• [Exercise prompt] List each line of the data that holds the word "Burlington".

-- Opening Marker --

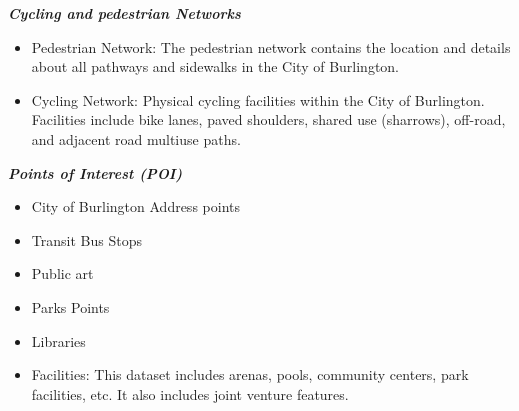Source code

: \documentclass[12pt,twoside]{reedthesis}
\begin{document}
\textbf{\emph{Cycling and pedestrian Networks}}
\begin{itemize}
\item
  Pedestrian Network: The pedestrian network contains the location and details about all pathways and sidewalks in the City of Burlington.
\item
  Cycling Network: Physical cycling facilities within the City of Burlington. Facilities include bike lanes, paved shoulders, shared use (sharrows), off-road, and adjacent road multiuse paths.
\end{itemize}
\textbf{\emph{Points of Interest (POI)}}
\begin{itemize}
\item
  City of Burlington Address points
\item
  Transit Bus Stops
\item
  Public art
\item
  Parks Points
\item
  Libraries
\item
  Facilities: This dataset includes arenas, pools, community centers, park facilities, etc. It also includes joint venture features.
\end{itemize}
\newpage
\end{document}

-- Closing Marker --

• [Your response]
  Pedestrian Network: The pedestrian network contains the location and details about all pathways and sidewalks in the City of Burlington.
  Cycling Network: Physical cycling facilities within the City of Burlington. Facilities include bike lanes, paved shoulders, shared use (sharrows), off-road, and adjacent road multiuse paths.
  City of Burlington Address points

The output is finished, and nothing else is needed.